-- Data for analysis follows --

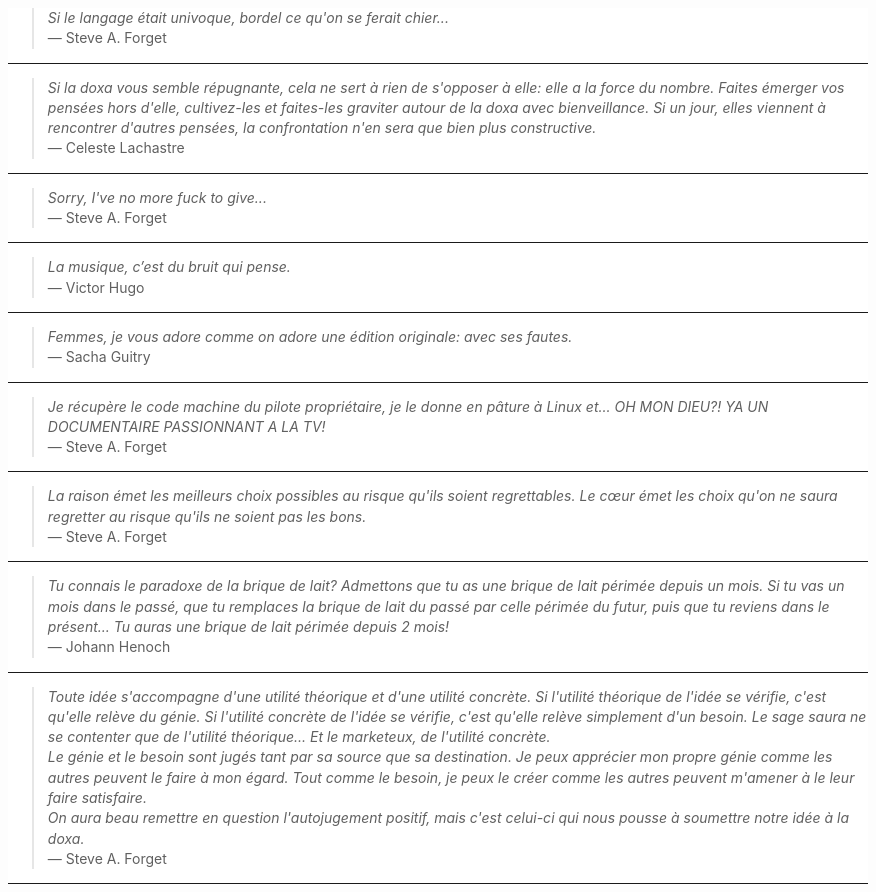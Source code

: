 > _Si le langage était univoque, bordel ce qu'on se ferait chier..._  
— Steve A. Forget

---

> _Si la doxa vous semble répugnante, cela ne sert à rien de s'opposer à elle: elle a la force du nombre. Faites émerger vos pensées hors d'elle, cultivez-les et faites-les graviter autour de la doxa avec bienveillance. Si un jour, elles viennent à rencontrer d'autres pensées, la confrontation n'en sera que bien plus constructive._  
— Celeste Lachastre

---

> _Sorry, I've no more fuck to give..._  
— Steve A. Forget

---

> _La musique, c’est du bruit qui pense._  
— Victor Hugo

---

> _Femmes, je vous adore comme on adore une édition originale: avec ses fautes._  
— Sacha Guitry

---

> _Je récupère le code machine du pilote propriétaire, je le donne en pâture à Linux et... OH MON DIEU?! YA UN DOCUMENTAIRE PASSIONNANT A LA TV!_  
— Steve A. Forget

---

> _La raison émet les meilleurs choix possibles au risque qu'ils soient regrettables. Le cœur émet les choix qu'on ne saura regretter au risque qu'ils ne soient pas les bons._  
— Steve A. Forget

---

> _Tu connais le paradoxe de la brique de lait? Admettons que tu as une brique de lait périmée depuis un mois. Si tu vas un mois dans le passé, que tu remplaces la brique de lait du passé par celle périmée du futur, puis que tu reviens dans le présent... Tu auras une brique de lait périmée depuis 2 mois!_  
— Johann Henoch

---

> _Toute idée s'accompagne d'une utilité théorique et d'une utilité concrète. Si l'utilité théorique de l'idée se vérifie, c'est qu'elle relève du génie. Si l'utilité concrète de l'idée se vérifie, c'est qu'elle relève simplement d'un besoin. Le sage saura ne se contenter que de l'utilité théorique... Et le marketeux, de l'utilité concrète.  
Le génie et le besoin sont jugés tant par sa source que sa destination. Je peux apprécier mon propre génie comme les autres peuvent le faire à mon égard. Tout comme le besoin, je peux le créer comme les autres peuvent m'amener à le leur faire satisfaire.  
On aura beau remettre en question l'autojugement positif, mais c'est celui-ci qui nous pousse à soumettre notre idée à la doxa._  
— Steve A. Forget

---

-- Data for analysis concluded --

● **Problem statement**:
Out of the entries, pull every line that mentions "comme".

● **Exercise output**:
> _Femmes, je vous adore comme on adore une édition originale: avec ses fautes._  
Le génie et le besoin sont jugés tant par sa source que sa destination. Je peux apprécier mon propre génie comme les autres peuvent le faire à mon égard. Tout comme le besoin, je peux le créer comme les autres peuvent m'amener à le leur faire satisfaire.  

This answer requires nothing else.